Esperaban, igual que yo, vivían en el tiempo en blanco, en la pequeña antesala de mi oficina, inhóspita y pobre como la de un médico de reputación turbia, o la de uno de esos detectives de las novelas, esperaban a ser contratados o simplemente recibidos o a que les pagaran, traían sus dossieres, sus fotocopias confusas, sus mediocres o inventados currículos, y a mí, sin que me importara nada, ni ellos ni sus vidas ni sus espectáculos ni mi trabajo, me correspondía darles aliento o inventar dilaciones, inventar excusas para el retraso en una decisión, en un contrato o en un pago, sugerir nuevos procedimientos administrativos que ellos no iban a seguir, ya que ni siquiera entendían el lenguaje en que yo se los explicaba.
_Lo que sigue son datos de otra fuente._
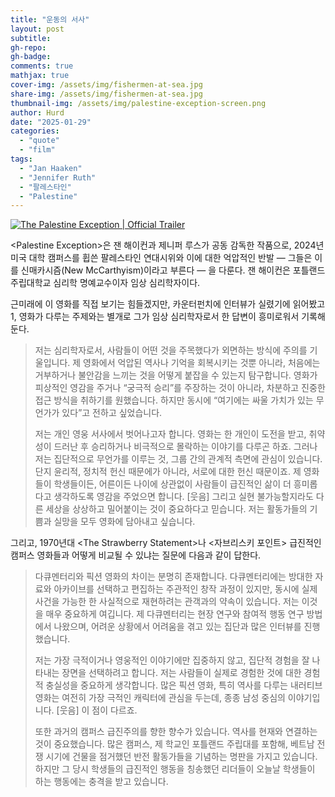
 ```yaml
---
title: "운동의 서사"
layout: post
subtitle:
gh-repo:
gh-badge:
comments: true
mathjax: true
cover-img: /assets/img/fishermen-at-sea.jpg
share-img: /assets/img/fishermen-at-sea.jpg
thumbnail-img: /assets/img/palestine-exception-screen.png
author: Hurd
date: "2025-01-29"
categories: 
  - "quote"
  - "film"
tags: 
  - "Jan Haaken"
  - "Jennifer Ruth"
  - "팔레스타인"
  - "Palestine"
---
```


[![The Palestine Exception | Official Trailer](http://img.youtube.com/vi/CycG16zVe6E/0.jpg)](https://www.youtube.com/watch?v=CycG16zVe6E "The Palestine Exception | Official Trailer")

&lt;Palestine Exception&gt;은 잰 해이컨과 제니퍼 루스가 공동 감독한 작품으로, 2024년 미국 대학 캠퍼스를 휩쓴 팔레스타인 연대시위와 이에 대한 억압적인 반발 — 그들은 이를 신매카시즘(New McCarthyism)이라고 부른다 — 을 다룬다. 잰 해이컨은 포틀랜드 주립대학교 심리학 명예교수이자 임상 심리학자이다.

근미래에 이 영화를 직접 보기는 힘들겠지만, 카운터펀치에 인터뷰가 실렸기에 읽어봤고1, 영화가 다루는 주제와는 별개로 그가 임상 심리학자로서 한 답변이 흥미로워서 기록해 둔다.

> 저는 심리학자로서, 사람들이 어떤 것을 주목했다가 외면하는 방식에 주의를 기울입니다. 제 영화에서 억압된 역사나 기억을 회복시키는 것뿐 아니라, 처음에는 거부하거나 불안감을 느끼는 것을 어떻게 붙잡을 수 있는지 탐구합니다. 영화가 피상적인 영감을 주거나 “궁극적 승리”를 주장하는 것이 아니라, 차분하고 진중한 접근 방식을 취하기를 원했습니다. 하지만 동시에 “여기에는 싸울 가치가 있는 무언가가 있다”고 전하고 싶었습니다.
> 
> 저는 개인 영웅 서사에서 벗어나고자 합니다. 영화는 한 개인이 도전을 받고, 취약성이 드러난 후 승리하거나 비극적으로 몰락하는 이야기를 다루곤 하죠. 그러나 저는 집단적으로 무언가를 이루는 것, 그룹 간의 관계적 측면에 관심이 있습니다. 단지 윤리적, 정치적 헌신 때문에가 아니라, 서로에 대한 헌신 때문이죠. 제 영화들이 학생들이든, 어른이든 나이에 상관없이 사람들이 급진적인 삶이 더 흥미롭다고 생각하도록 영감을 주었으면 합니다. [웃음] 그리고 실현 불가능할지라도 다른 세상을 상상하고 밀어붙이는 것이 중요하다고 믿습니다. 저는 활동가들의 기쁨과 실망을 모두 영화에 담아내고 싶습니다.

그리고, 1970년대 &lt;The Strawberry Statement&gt;나 &lt;자브리스키 포인트&gt; 급진적인 캠퍼스 영화들과 어떻게 비교될 수 있냐는 질문에 다음과 같이 답한다.

> 다큐멘터리와 픽션 영화의 차이는 분명히 존재합니다. 다큐멘터리에는 방대한 자료와 아카이브를 선택하고 편집하는 주관적인 창작 과정이 있지만, 동시에 실제 사건을 가능한 한 사실적으로 재현하려는 관객과의 약속이 있습니다. 저는 이것을 매우 중요하게 여깁니다. 제 다큐멘터리는 현장 연구와 참여적 행동 연구 방법에서 나왔으며, 어려운 상황에서 어려움을 겪고 있는 집단과 많은 인터뷰를 진행했습니다.
> 
> 저는 가장 극적이거나 영웅적인 이야기에만 집중하지 않고, 집단적 경험을 잘 나타내는 장면을 선택하려고 합니다. 저는 사람들이 실제로 경험한 것에 대한 경험적 충실성을 중요하게 생각합니다. 많은 픽션 영화, 특히 역사를 다루는 내러티브 영화는 여전히 가장 극적인 캐릭터에 관심을 두는데, 종종 남성 중심의 이야기입니다. [웃음] 이 점이 다르죠.
> 
> 또한 과거의 캠퍼스 급진주의를 향한 향수가 있습니다. 역사를 현재와 연결하는 것이 중요했습니다. 많은 캠퍼스, 제 학교인 포틀랜드 주립대를 포함해, 베트남 전쟁 시기에 건물을 점거했던 반전 활동가들을 기념하는 명판을 가지고 있습니다. 하지만 그 당시 학생들의 급진적인 행동을 칭송했던 리더들이 오늘날 학생들이 하는 행동에는 충격을 받고 있습니다.
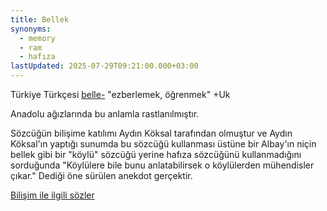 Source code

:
 ```yaml
---
title: Bellek
synonyms:
  - memory
  - ram
  - hafıza
lastUpdated: 2025-07-29T09:21:00.000+03:00
---
```

Türkiye Türkçesi [belle-](/sozluk/bellemek) "ezberlemek, öğrenmek" +Uk

Anadolu ağızlarında bu anlamla rastlanılmıştır.

Sözcüğün bilişime katılımı Aydın Köksal tarafından olmuştur ve Aydın Köksal'ın yaptığı sunumda bu sözcüğü kullanması üstüne bir Albay'ın niçin bellek gibi bir "köylü" sözcüğü yerine hafıza sözcüğünü kullanmadığını sorduğunda "Köylülere bile bunu anlatabilirsek o köylülerden mühendisler çıkar." Dediği öne sürülen anekdot gerçektir.

[Bilişim ile ilgili sözler](/yazilar/02_bilişim)
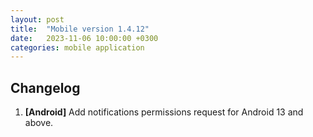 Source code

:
 ```yaml
---
layout: post
title:  "Mobile version 1.4.12"
date:   2023-11-06 10:00:00 +0300
categories: mobile application
---
```


Changelog
---
1. **[Android]** Add notifications permissions request for Android 13 and above.
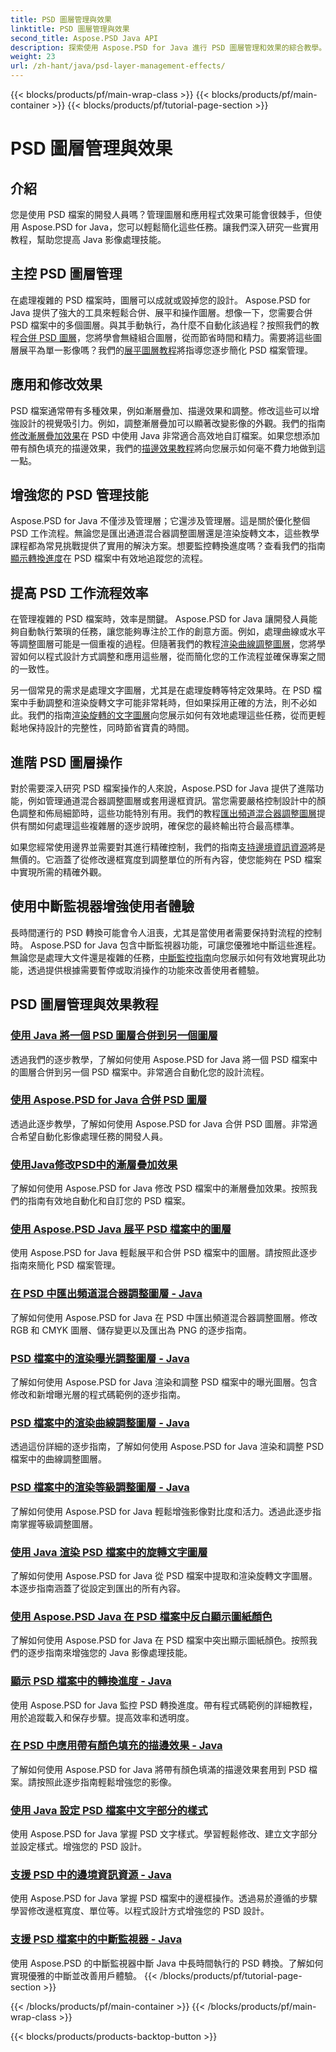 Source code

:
 ```yaml
---
title: PSD 圖層管理與效果
linktitle: PSD 圖層管理與效果
second_title: Aspose.PSD Java API
description: 探索使用 Aspose.PSD for Java 進行 PSD 圖層管理和效果的綜合教學。學習輕鬆合併、展平和自訂 PSD 圖層。
weight: 23
url: /zh-hant/java/psd-layer-management-effects/
---
```


{{< blocks/products/pf/main-wrap-class >}}
{{< blocks/products/pf/main-container >}}
{{< blocks/products/pf/tutorial-page-section >}}

# PSD 圖層管理與效果

## 介紹

您是使用 PSD 檔案的開發人員嗎？管理圖層和應用程式效果可能會很棘手，但使用 Aspose.PSD for Java，您可以輕鬆簡化這些任務。讓我們深入研究一些實用教程，幫助您提高 Java 影像處理技能。

## 主控 PSD 圖層管理

在處理複雜的 PSD 檔案時，圖層可以成就或毀掉您的設計。 Aspose.PSD for Java 提供了強大的工具來輕鬆合併、展平和操作圖層。想像一下，您需要合併 PSD 檔案中的多個圖層。與其手動執行，為什麼不自動化該過程？按照我們的教程[合併 PSD 圖層](./merge-psd-layers/)，您將學會無縫組合圖層，從而節省時間和精力。需要將這些圖層展平為單一影像嗎？我們的[展平圖層教程](./flatten-layers-psd-files/)將指導您逐步簡化 PSD 檔案管理。

## 應用和修改效果

PSD 檔案通常帶有多種效果，例如漸層疊加、描邊效果和調整。修改這些可以增強設計的視覺吸引力。例如，調整漸層疊加可以顯著改變影像的外觀。我們的指南[修改漸層疊加效果](./modify-gradient-overlay-effect-psd/)在 PSD 中使用 Java 非常適合高效地自訂檔案。如果您想添加帶有顏色填充的描邊效果，我們的[描邊效果教程](./apply-stroke-effect-color-fill-psd/)將向您展示如何毫不費力地做到這一點。

## 增強您的 PSD 管理技能

Aspose.PSD for Java 不僅涉及管理層；它還涉及管理層。這是關於優化整個 PSD 工作流程。無論您是匯出通道混合器調整圖層還是渲染旋轉文本，這些教學課程都為常見挑戰提供了實用的解決方案。想要監控轉換進度嗎？查看我們的指南[顯示轉換進度](./show-conversion-progress-psd-files/)在 PSD 檔案中有效地追蹤您的流程。

## 提高 PSD 工作流程效率

在管理複雜的 PSD 檔案時，效率是關鍵。 Aspose.PSD for Java 讓開發人員能夠自動執行繁瑣的任務，讓您能夠專注於工作的創意方面。例如，處理曲線或水平等調整圖層可能是一個重複的過程。但隨著我們的教程[渲染曲線調整圖層](./render-curves-adjustment-layer-psd/)，您將學習如何以程式設計方式調整和應用這些層，從而簡化您的工作流程並確保專案之間的一致性。

另一個常見的需求是處理文字圖層，尤其是在處理旋轉等特定效果時。在 PSD 檔案中手動調整和渲染旋轉文字可能非常耗時，但如果採用正確的方法，則不必如此。我們的指南[渲染旋轉的文字圖層](./render-rotated-text-layer-psd/)向您展示如何有效地處理這些任務，從而更輕鬆地保持設計的完整性，同時節省寶貴的時間。

## 進階 PSD 圖層操作

對於需要深入研究 PSD 檔案操作的人來說，Aspose.PSD for Java 提供了進階功能，例如管理通道混合器調整圖層或套用邊框資訊。當您需要嚴格控制設計中的顏色調整和佈局細節時，這些功能特別有用。我們的教程[匯出頻道混合器調整圖層](./export-channel-mixer-adjustment-layer-psd/)提供有關如何處理這些複雜層的逐步說明，確保您的最終輸出符合最高標準。

如果您經常使用邊界並需要對其進行精確控制，我們的指南[支持邊境資訊資源](./support-border-information-resource-psd/)將是無價的。它涵蓋了從修改邊框寬度到調整單位的所有內容，使您能夠在 PSD 檔案中實現所需的精確外觀。

## 使用中斷監視器增強使用者體驗

長時間運行的 PSD 轉換可能會令人沮喪，尤其是當使用者需要保持對流程的控制時。 Aspose.PSD for Java 包含中斷監視器功能，可讓您優雅地中斷這些進程。無論您是處理大文件還是複雜的任務，[中斷監控指南](./support-interrupt-monitor-psd-files/)向您展示如何有效地實現此功能，透過提供根據需要暫停或取消操作的功能來改善使用者體驗。

## PSD 圖層管理與效果教程
### [使用 Java 將一個 PSD 圖層合併到另一個圖層](./merge-one-psd-layer-to-another/)
透過我們的逐步教學，了解如何使用 Aspose.PSD for Java 將一個 PSD 檔案中的圖層合併到另一個 PSD 檔案中。非常適合自動化您的設計流程。
### [使用 Aspose.PSD for Java 合併 PSD 圖層](./merge-psd-layers/)
透過此逐步教學，了解如何使用 Aspose.PSD for Java 合併 PSD 圖層。非常適合希望自動化影像處理任務的開發人員。
### [使用Java修改PSD中的漸層疊加效果](./modify-gradient-overlay-effect-psd/)
了解如何使用 Aspose.PSD for Java 修改 PSD 檔案中的漸層疊加效果。按照我們的指南有效地自動化和自訂您的 PSD 檔案。
### [使用 Aspose.PSD Java 展平 PSD 檔案中的圖層](./flatten-layers-psd-files/)
使用 Aspose.PSD for Java 輕鬆展平和合併 PSD 檔案中的圖層。請按照此逐步指南來簡化 PSD 檔案管理。
### [在 PSD 中匯出頻道混合器調整圖層 - Java](./export-channel-mixer-adjustment-layer-psd/)
了解如何使用 Aspose.PSD for Java 在 PSD 中匯出頻道混合器調整圖層。修改 RGB 和 CMYK 圖層、儲存變更以及匯出為 PNG 的逐步指南。
### [PSD 檔案中的渲染曝光調整圖層 - Java](./render-exposure-adjustment-layer-psd/)
了解如何使用 Aspose.PSD for Java 渲染和調整 PSD 檔案中的曝光圖層。包含修改和新增曝光層的程式碼範例的逐步指南。
### [PSD 檔案中的渲染曲線調整圖層 - Java](./render-curves-adjustment-layer-psd/)
透過這份詳細的逐步指南，了解如何使用 Aspose.PSD for Java 渲染和調整 PSD 檔案中的曲線調整圖層。
### [PSD 檔案中的渲染等級調整圖層 - Java](./render-level-adjustment-layer-psd/)
了解如何使用 Aspose.PSD for Java 輕鬆增強影像對比度和活力。透過此逐步指南掌握等級調整圖層。
### [使用 Java 渲染 PSD 檔案中的旋轉文字圖層](./render-rotated-text-layer-psd/)
了解如何使用 Aspose.PSD for Java 從 PSD 檔案中提取和渲染旋轉文字圖層。本逐步指南涵蓋了從設定到匯出的所有內容。
### [使用 Aspose.PSD Java 在 PSD 檔案中反白顯示圖紙顏色](./highlight-sheet-color-psd-files/)
了解如何使用 Aspose.PSD for Java 在 PSD 檔案中突出顯示圖紙顏色。按照我們的逐步指南來增強您的 Java 影像處理技能。
### [顯示 PSD 檔案中的轉換進度 - Java](./show-conversion-progress-psd-files/)
使用 Aspose.PSD for Java 監控 PSD 轉換進度。帶有程式碼範例的詳細教程，用於追蹤載入和保存步驟。提高效率和透明度。
### [在 PSD 中應用帶有顏色填充的描邊效果 - Java](./apply-stroke-effect-color-fill-psd/)
了解如何使用 Aspose.PSD for Java 將帶有顏色填滿的描邊效果套用到 PSD 檔案。請按照此逐步指南輕鬆增強您的影像。
### [使用 Java 設定 PSD 檔案中文字部分的樣式](./style-text-portions-psd-files/)
使用 Aspose.PSD for Java 掌握 PSD 文字樣式。學習輕鬆修改、建立文字部分並設定樣式。增強您的 PSD 設計。
### [支援 PSD 中的邊境資訊資源 - Java](./support-border-information-resource-psd/)
使用 Aspose.PSD for Java 掌握 PSD 檔案中的邊框操作。透過易於遵循的步驟學習修改邊框寬度、單位等。以程式設計方式增強您的 PSD 設計。
### [支援 PSD 檔案中的中斷監視器 - Java](./support-interrupt-monitor-psd-files/)
使用 Aspose.PSD 的中斷監視器中斷 Java 中長時間執行的 PSD 轉換。了解如何實現優雅的中斷並改善用戶體驗。
{{< /blocks/products/pf/tutorial-page-section >}}

{{< /blocks/products/pf/main-container >}}
{{< /blocks/products/pf/main-wrap-class >}}

{{< blocks/products/products-backtop-button >}}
Había un poeta gitano de pelambre blanca y rizada y patillas de hacha que aseguraba haber traducido al caló las obras completas de García Lorca y parte del Nuevo Testamento, y para demostrarlo llevaba consigo el manuscrito entero de su traducción en un gran cartapacio, pero sólo lo abría un instante y me mostraba con recelo la primera página, porque tenía miedo a ser plagiado o robado, y se negaba a dejar en mi oficina el mazo de folios al que venía dedicándole su vida por miedo a que se extraviara en ella, entre tantos papeles, o a que se declarase un incendio en el horno de la pastelería de la planta baja y ardiese su Lorca en romaní. Le dije que por qué no me dejaba una fotocopia, y que a él mismo le convenía tener otra, en previsión de una pérdida del original, pero tampoco se fiaba de los empleados de las fotocopiadoras, que en un descuido podían quemarle las páginas de su libro, o que sin él darse cuenta podían hacer otra copia y venderla, o publicarla firmada con otro nombre. No, él no podía desprenderse de su manuscrito, que llevaba muy apretado entre los brazos cuando se sentaba al otro lado de mi mesa o esperaba en la antesala a que llegara el gerente, y no podía descansar hasta que no estuviera publicado, con su nombre en letras bien grandes en la portada, y su foto en la contracubierta, para que no cupiera la menor duda sobre la identidad del autor, la cara de gitano de grabado o de daguerrotipo romántico que todo el mundo conocía en la ciudad.